- [EXERCISE INSTRUCTIONS]: Type out the complete listing below word for word, without its pictures.

- [AVAILABLE DATA]:
══════════════════════════════
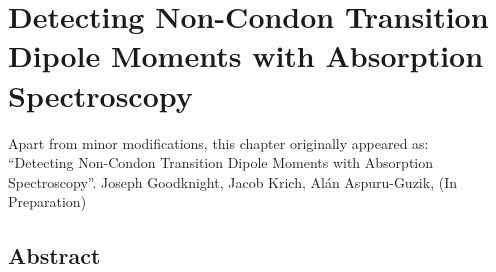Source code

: \chapter{Detecting Non-Condon Transition Dipole Moments with Absorption Spectroscopy}\label{ch:detection}
\thispagestyle{plain}
\vspace{-.5cm}

\noindent Apart from minor modifications, this chapter originally appeared as:\newline\\
\ssp ``Detecting Non-Condon Transition Dipole Moments with Absorption Spectroscopy''.
Joseph Goodknight, Jacob Krich, Al\'an Aspuru-Guzik, (In Preparation)

\section*{Abstract}
    \dsp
══════════════════════════════
- [RESPONSE BOX]:
Source code

: \chapter{Detecting Non-Condon Transition Dipole Moments with Absorption Spectroscopy}\label{ch:detection}
\thispagestyle{plain}
\vspace{-.5cm}

\noindent Apart from minor modifications, this chapter originally appeared as:\newline\\
\ssp ``Detecting Non-Condon Transition Dipole Moments with Absorption Spectroscopy''.
Joseph Goodknight, Jacob Krich, Al\'an Aspuru-Guzik, (In Preparation)

\section*{Abstract}
    \dsp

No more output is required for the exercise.